Seriously. Can you have a crush on a book? ‘Cause I’ve got nothing but big cartoon hearts for Kingston by Starlight.
I don’t know if its reading about a tropical locale as I shiver under a down comforter hiding from the wind chill that “feels like zero” according to Al Roker. Maybe I’m just a sucker for stories involving bad-ass drag-wearing, cutlass-carrying, rum-swilling, fist-pumping female pirates living their lives of adventure. I suppose the copious quantities of Benadryl I’ve consumed in the past thirty-six hours might be influencing my judgment a tidge, too.
“We stumble through our youth like fools in blinding sunlight, and, when twilight comes, we remember the day and exult that we got even one thing right in our vast and bless’d and inexcusable ignorance.”
It’s filled with such moving and beautiful passages. I want to build a ship out of the book’s beauty and float away on the sea, occasionally diving into the restless waves just so I can gaze on such beauty from afar, but always returning to the vessel of loveliness to revel in its every detail.

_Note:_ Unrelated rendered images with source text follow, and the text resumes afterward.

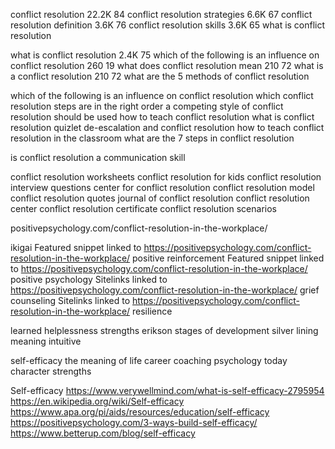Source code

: conflict resolution
22.2K
84
conflict resolution strategies
6.6K
67
conflict resolution definition
3.6K
76
conflict resolution skills
3.6K
65
what is conflict resolution

what is conflict resolution
2.4K
75
which of the following is an influence on conflict resolution
260
19
what does conflict resolution mean
210
72
what is a conflict resolution
210
72
what are the 5 methods of conflict resolution

which of the following is an influence on conflict resolution
which conflict resolution steps are in the right order
a competing style of conflict resolution should be used
how to teach conflict resolution
what is conflict resolution quizlet
de-escalation and conflict resolution
how to teach conflict resolution in the classroom
what are the 7 steps in conflict resolution

is conflict resolution a communication skill

conflict resolution worksheets
conflict resolution for kids
conflict resolution interview questions
center for conflict resolution
conflict resolution model
conflict resolution quotes
journal of conflict resolution
conflict resolution center
conflict resolution certificate
conflict resolution scenarios

positivepsychology.com/conflict-resolution-in-the-workplace/

ikigai
Featured snippet linked to https://positivepsychology.com/conflict-resolution-in-the-workplace/
positive reinforcement
Featured snippet linked to https://positivepsychology.com/conflict-resolution-in-the-workplace/
positive psychology
Sitelinks linked to https://positivepsychology.com/conflict-resolution-in-the-workplace/
grief counseling
Sitelinks linked to https://positivepsychology.com/conflict-resolution-in-the-workplace/
resilience

learned helplessness
strengths
erikson stages of development
silver lining meaning
intuitive

self-efficacy
the meaning of life
career coaching
psychology today
character strengths

Self-efficacy
https://www.verywellmind.com/what-is-self-efficacy-2795954
https://en.wikipedia.org/wiki/Self-efficacy
https://www.apa.org/pi/aids/resources/education/self-efficacy
https://positivepsychology.com/3-ways-build-self-efficacy/
https://www.betterup.com/blog/self-efficacy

Such is the beauty of Christopher John Farley’s tale.
“In every relationship, something in someone dies, and it is almost invariably within the woman.”
It actually made me a little sad when I realized the writer was a he. I would have expected such insights could only come from a woman. Farley is surprisingly insightful and profound. Fortunately he isn’t funny so I don’t have to leave Rocco after all.

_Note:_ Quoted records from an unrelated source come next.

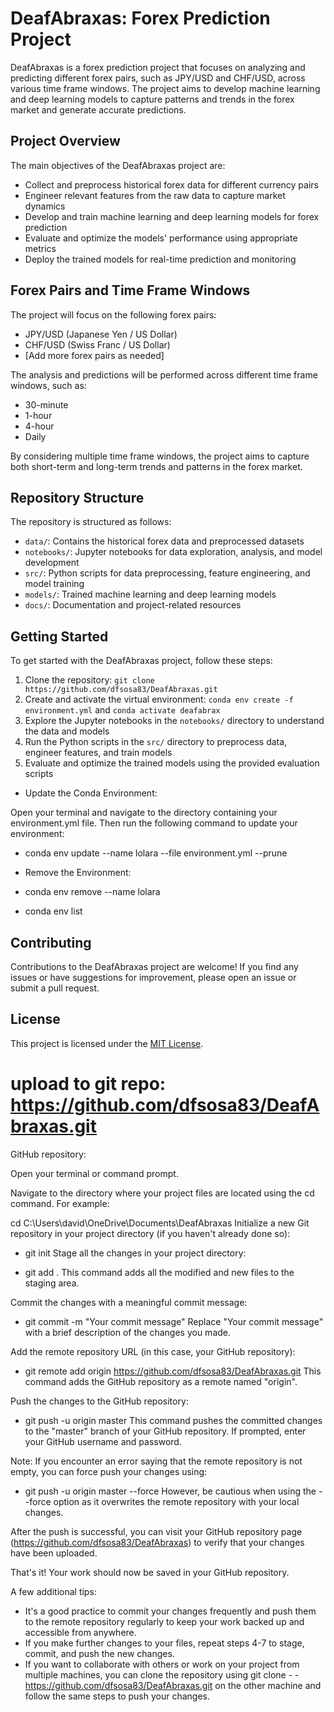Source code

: # DeafAbraxas: Forex Prediction Project

DeafAbraxas is a forex prediction project that focuses on analyzing and predicting different forex pairs, such as JPY/USD and CHF/USD, across various time frame windows. The project aims to develop machine learning and deep learning models to capture patterns and trends in the forex market and generate accurate predictions.

## Project Overview

The main objectives of the DeafAbraxas project are:
- Collect and preprocess historical forex data for different currency pairs
- Engineer relevant features from the raw data to capture market dynamics
- Develop and train machine learning and deep learning models for forex prediction
- Evaluate and optimize the models' performance using appropriate metrics
- Deploy the trained models for real-time prediction and monitoring

## Forex Pairs and Time Frame Windows

The project will focus on the following forex pairs:
- JPY/USD (Japanese Yen / US Dollar)
- CHF/USD (Swiss Franc / US Dollar)
- [Add more forex pairs as needed]

The analysis and predictions will be performed across different time frame windows, such as:
- 30-minute
- 1-hour
- 4-hour
- Daily

By considering multiple time frame windows, the project aims to capture both short-term and long-term trends and patterns in the forex market.

## Repository Structure

The repository is structured as follows:
- `data/`: Contains the historical forex data and preprocessed datasets
- `notebooks/`: Jupyter notebooks for data exploration, analysis, and model development
- `src/`: Python scripts for data preprocessing, feature engineering, and model training
- `models/`: Trained machine learning and deep learning models
- `docs/`: Documentation and project-related resources

## Getting Started

To get started with the DeafAbraxas project, follow these steps:
1. Clone the repository: `git clone https://github.com/dfsosa83/DeafAbraxas.git`
2. Create and activate the virtual environment: `conda env create -f environment.yml` and `conda activate deafabrax`
3. Explore the Jupyter notebooks in the `notebooks/` directory to understand the data and models
4. Run the Python scripts in the `src/` directory to preprocess data, engineer features, and train models
5. Evaluate and optimize the trained models using the provided evaluation scripts

- Update the Conda Environment:

Open your terminal and navigate to the directory containing your environment.yml file. Then run the following command to update your environment:

- conda env update --name lolara --file environment.yml --prune

- Remove the Environment:
- conda env remove --name lolara
- conda env list

## Contributing

Contributions to the DeafAbraxas project are welcome! If you find any issues or have suggestions for improvement, please open an issue or submit a pull request.

## License

This project is licensed under the [MIT License](LICENSE).

# upload to git repo: https://github.com/dfsosa83/DeafAbraxas.git

GitHub repository:

Open your terminal or command prompt.

Navigate to the directory where your project files are located using the cd command. For example:

cd C:\Users\david\OneDrive\Documents\DeafAbraxas
Initialize a new Git repository in your project directory (if you haven't already done so):

- git init
Stage all the changes in your project directory:

- git add .
This command adds all the modified and new files to the staging area.

Commit the changes with a meaningful commit message:

- git commit -m "Your commit message"
Replace "Your commit message" with a brief description of the changes you made.

Add the remote repository URL (in this case, your GitHub repository):

- git remote add origin https://github.com/dfsosa83/DeafAbraxas.git
This command adds the GitHub repository as a remote named "origin".

Push the changes to the GitHub repository:

- git push -u origin master
This command pushes the committed changes to the "master" branch of your GitHub repository. If prompted, enter your GitHub username and password.

Note: If you encounter an error saying that the remote repository is not empty, you can force push your changes using:

- git push -u origin master --force
However, be cautious when using the --force option as it overwrites the remote repository with your local changes.

After the push is successful, you can visit your GitHub repository page (https://github.com/dfsosa83/DeafAbraxas) to verify that your changes have been uploaded.

That's it! Your work should now be saved in your GitHub repository.

A few additional tips:

- It's a good practice to commit your changes frequently and push them to the remote repository regularly to keep your work backed up and accessible from anywhere.
- If you make further changes to your files, repeat steps 4-7 to stage, commit, and push the new changes.
- If you want to collaborate with others or work on your project from multiple machines, you can clone the repository using git clone - -https://github.com/dfsosa83/DeafAbraxas.git on the other machine and follow the same steps to push your changes.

Whatevs. The moral of the story is I like this book. A lot. A lot, a lot. So I will share another lengthy quote to bookend your weekend. Ta-frickin-dah.
In the voyage of our lives, there is a shadow-line, before which our thoughts are focused more on opportunities to be gain’d, and beyond which our concerns are ever after more concentrated on dreams that have slipped from our grasp. And so our ship sails on, carried by a sadder wind than it was before it transversed the divide. Ahh — the people we could have been haunt us like ghosts; we see ourselves with other lovers, in other countries, kinds and queens of nations of our own imagination. There can be little joy in living when one resides in a graveyard of passed lives. All we need, by my faith, is this: to have a life that’s worth a story. For who are we but the tales we tell? Bodies wither, wealth erodes, the things we build inevitably fall to ruin, and the inventions we devise are eventually surpassed, for such is the nature of things scientific. Only stories last forever, or at least as long as there are voices around to tell them, which is plenty long enough.
—Christopher John Farley
I suppose it isn’t a real stretch to see how that quote might resonate with a crazy independent gal recovering from a little life changing incident by exploring her new favorite medium of writing, eh?
Look Mom — a whole post without the word vagina. Oh, wait…my bad. Whoops.